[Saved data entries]
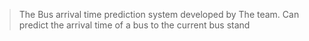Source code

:> The Bus arrival time prediction system developed by The team.
> Can predict the arrival time of a bus to the current bus stand
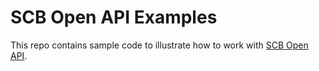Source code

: # SCB Open API Examples
This repo contains sample code to illustrate how to work with [SCB Open API](https://developer.scb/).
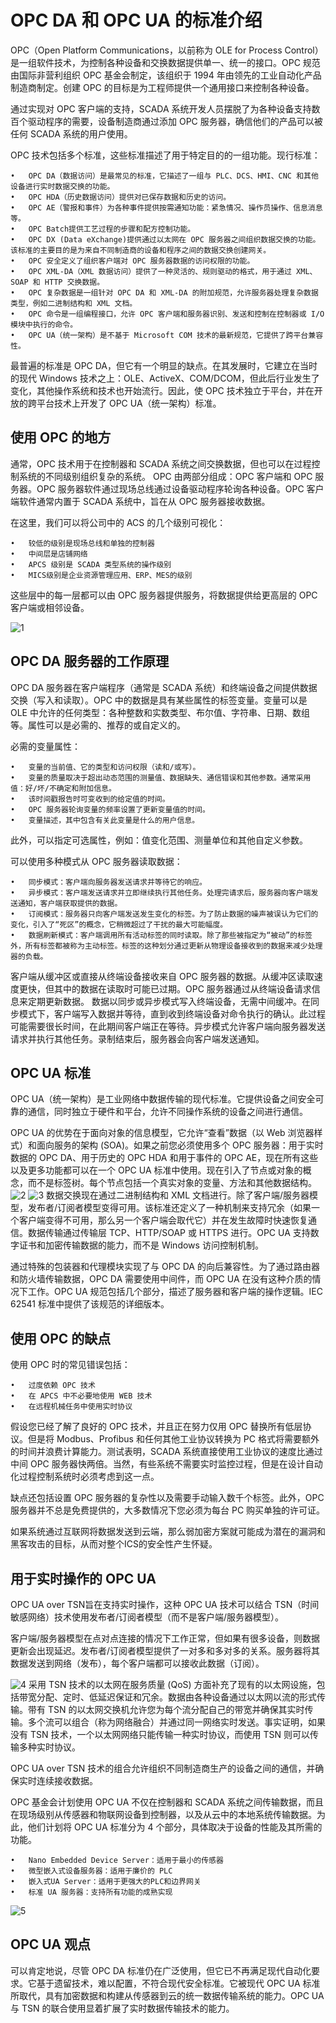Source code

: # OPC DA 和 OPC UA 的标准介绍
OPC（Open Platform Communications，以前称为 OLE for Process Control）是一组软件技术，为控制各种设备和交换数据提供单一、统一的接口。OPC 规范由国际非营利组织 OPC 基金会制定，该组织于 1994 年由领先的工业自动化产品制造商制定。创建 OPC 的目标是为工程师提供一个通用接口来控制各种设备。

通过实现对 OPC 客户端的支持，SCADA 系统开发人员摆脱了为各种设备支持数百个驱动程序的需要，设备制造商通过添加 OPC 服务器，确信他们的产品可以被任何 SCADA 系统的用户使用。

OPC 技术包括多个标准，这些标准描述了用于特定目的的一组功能。现行标准：

    •   OPC DA（数据访问）是最常见的标准，它描述了一组与 PLC、DCS、HMI、CNC 和其他设备进行实时数据交换的功能。
    •	OPC HDA（历史数据访问）提供对已保存数据和历史的访问。
    •	OPC AE（警报和事件）为各种事件提供按需通知功能：紧急情况、操作员操作、信息消息等。
    •	OPC Batch提供工艺过程的步骤和配方控制功能。
    •	OPC DX (Data eXchange)提供通过以太网在 OPC 服务器之间组织数据交换的功能。该标准的主要目的是为来自不同制造商的设备和程序之间的数据交换创建网关。
    •	OPC 安全定义了组织客户端对 OPC 服务器数据的访问权限的功能。
    •	OPC XML-DA（XML 数据访问）提供了一种灵活的、规则驱动的格式，用于通过 XML、SOAP 和 HTTP 交换数据。
    •	OPC 复杂数据是一组针对 OPC DA 和 XML-DA 的附加规范，允许服务器处理复杂数据类型，例如二进制结构和 XML 文档。
    •	OPC 命令是一组编程接口，允许 OPC 客户端和服务器识别、发送和控制在控制器或 I/O 模块中执行的命令。
    •	OPC UA（统一架构）是不基于 Microsoft COM 技术的最新规范，它提供了跨平台兼容性。
最普遍的标准是 OPC DA，但它有一个明显的缺点。在其发展时，它建立在当时的现代 Windows 技术之上：OLE、ActiveX、COM/DCOM，但此后行业发生了变化，其他操作系统和技术也开始流行。因此，使 OPC 技术独立于平台，并在开放的跨平台技术上开发了 OPC UA（统一架构）标准。

## 使用 OPC 的地方
通常，OPC 技术用于在控制器和 SCADA 系统之间交换数据，但也可以在过程控制系统的不同级别组织复杂的系统。
OPC 由两部分组成：OPC 客户端和 OPC 服务器。OPC 服务器软件通过现场总线通过设备驱动程序轮询各种设备。OPC 客户端软件通常内置于 SCADA 系统中，旨在从 OPC 服务器接收数据。

在这里，我们可以将公司中的 ACS 的几个级别可视化：

    •	较低的级别是现场总线和单独的控制器
    •	中间层是店铺网络
    •	APCS 级别是 SCADA 类型系统的操作级别
    •	MICS级别是企业资源管理应用、ERP、MES的级别
这些层中的每一层都可以由 OPC 服务器提供服务，将数据提供给更高层的 OPC 客户端或相邻设备。

![1](1.png)

## OPC DA 服务器的工作原理
OPC DA 服务器在客户端程序（通常是 SCADA 系统）和终端设备之间提供数据交换（写入和读取）。OPC 中的数据是具有某些属性的标签变量。变量可以是 OLE 中允许的任何类型：各种整数和实数类型、布尔值、字符串、日期、数组等。属性可以是必需的、推荐的或自定义的。

必需的变量属性：

    •	变量的当前值、它的类型和访问权限（读和/或写）。
    •	变量的质量取决于超出动态范围的测量值、数据缺失、通信错误和其他参数。通常采用值：好/坏/不确定和附加信息。
    •	该时间戳报告时可变收到的给定值的时间。
    •	OPC 服务器轮询变量的频率设置了更新变量值的时间。
    •	变量描述，其中包含有关此变量是什么的用户信息。

此外，可以指定可选属性，例如：值变化范围、测量单位和其他自定义参数。

可以使用多种模式从 OPC 服务器读取数据：

    •	同步模式：客户端向服务器发送请求并等待它的响应。
    •	异步模式：客户端发送请求并立即继续执行其他任务。处理完请求后，服务器向客户端发送通知，客户端获取提供的数据。
    •	订阅模式：服务器只向客户端发送发生变化的标签。为了防止数据的噪声被误认为它们的变化，引入了“死区”的概念，它稍微超过了干扰的最大可能幅度。
    •	数据刷新模式：客户端调用所有活动标签的同时读取。除了那些被指定为“被动”的标签外，所有标签都被称为主动标签。标签的这种划分通过更新从物理设备接收到的数据来减少处理器的负载。
客户端从缓冲区或直接从终端设备接收来自 OPC 服务器的数据。从缓冲区读取速度更快，但其中的数据在读取时可能已过期。OPC 服务器通过从终端设备请求信息来定期更新数据。
数据以同步或异步模式写入终端设备，无需中间缓冲。在同步模式下，客户端写入数据并等待，直到收到终端设备对命令执行的确认。此过程可能需要很长时间，在此期间客户端正在等待。异步模式允许客户端向服务器发送请求并执行其他任务。录制结束后，服务器会向客户端发送通知。

## OPC UA 标准
OPC UA（统一架构）是工业网络中数据传输的现代标准。它提供设备之间安全可靠的通信，同时独立于硬件和平台，允许不同操作系统的设备之间进行通信。

OPC UA 的优势在于面向对象的信息模型，它允许“查看”数据（以 Web 浏览器样式）和面向服务的架构 (SOA)。如果之前您必须使用多个 OPC 服务器：用于实时数据的 OPC DA、用于历史的 OPC HDA 和用于事件的 OPC AE，现在所有这些以及更多功能都可以在一个 OPC UA 标准中使用。现在引入了节点或对象的概念，而不是标签树。每个节点包括一个真实对象的变量、方法和其他数据结构。
![2](2.png)
![3](3.png)
数据交换现在通过二进制结构和 XML 文档进行。除了客户端/服务器模型，发布者/订阅者模型变得可用。该标准还定义了一种机制来支持冗余（如果一个客户端变得不可用，那么另一个客户端会取代它）并在发生故障时快速恢复通信。数据传输通过传输层 TCP、HTTP/SOAP 或 HTTPS 进行。OPC UA 支持数字证书和加密传输数据的能力，而不是 Windows 访问控制机制。

通过特殊的包装器和代理模块实现了与 OPC DA 的向后兼容性。为了通过路由器和防火墙传输数据，OPC DA 需要使用中间件，而 OPC UA 在没有这种介质的情况下工作。OPC UA 规范包括几个部分，描述了服务器和客户端的操作逻辑。IEC 62541 标准中提供了该规范的详细版本。

## 使用 OPC 的缺点
使用 OPC 时的常见错误包括：

    •	过度依赖 OPC 技术
    •	在 APCS 中不必要地使用 WEB 技术
    •	在远程机械任务中使用实时协议
假设您已经了解了良好的 OPC 技术，并且正在努力仅用 OPC 替换所有低层协议。但是将 Modbus、Profibus 和任何其他工业协议转换为 PC 格式将需要额外的时间并浪费计算能力。测试表明，SCADA 系统直接使用工业协议的速度比通过中间 OPC 服务器快两倍。当然，有些系统不需要实时监控过程，但是在设计自动化过程控制系统时必须考虑到这一点。

缺点还包括设置 OPC 服务器的复杂性以及需要手动输入数千个标签。此外，OPC 服务器并不总是免费提供的，大多数情况下您必须为每台 PC 购买单独的许可证。

如果系统通过互联网将数据发送到云端，那么弱加密方案就可能成为潜在的漏洞和黑客攻击的目标，从而对整个ICS的安全性产生怀疑。

## 用于实时操作的 OPC UA
OPC UA over TSN旨在支持实时操作，这种 OPC UA 技术可以结合 TSN（时间敏感网络）技术使用发布者/订阅者模型（而不是客户端/服务器模型）。

客户端/服务器模型在点对点连接的情况下工作正常，但如果有很多设备，则数据更新会出现延迟。发布者/订阅者模型提供了一对多和多对多的关系。服务器将其数据发送到网络（发布），每个客户端都可以接收此数据（订阅）。

![4](4.png)
采用 TSN 技术的以太网在服务质量 (QoS) 方面补充了现有的以太网设施，包括带宽分配、定时、低延迟保证和冗余。数据由各种设备通过以太网以流的形式传输。带有 TSN 的以太网交换机允许您为每个流分配自己的带宽并确保其实时传输。多个流可以组合（称为网络融合）并通过同一网络实时发送。事实证明，如果没有 TSN 技术，一个以太网网络只能传输一种实时协议，而使用 TSN 则可以传输多种实时协议。

OPC UA over TSN 技术的组合允许组织不同制造商生产的设备之间的通信，并确保实时连续接收数据。

OPC 基金会计划使用 OPC UA 不仅在控制器和 SCADA 系统之间传输数据，而且在现场级别从传感器和物联网设备到控制器，以及从云中的本地系统传输数据。为此，他们计划将 OPC UA 标准分为 4 个部分，具体取决于设备的性能及其所需的功能。

    •	Nano Embedded Device Server：适用于最小的传感器
    •	微型嵌入式设备服务器：适用于廉价的 PLC
    •	嵌入式UA Server：适用于更强大的PLC和边界网关
    •	标准 UA 服务器：支持所有功能的成熟实现

![5](5.png)

## OPC UA 观点
可以肯定地说，尽管 OPC DA 标准仍在广泛使用，但它已不再满足现代自动化要求。它基于遗留技术，难以配置，不符合现代安全标准。它被现代 OPC UA 标准所取代，具有加密数据和构建从传感器到云的统一数据传输系统的能力。OPC UA 与 TSN 的联合使用显着扩展了实时数据传输技术的能力。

- **Your assignment**: Show each line in the entries that holds the string "time".

- **Answer below**:
:> The Bus arrival time prediction system developed by The team.
> Can predict the arrival time of a bus to the current bus stand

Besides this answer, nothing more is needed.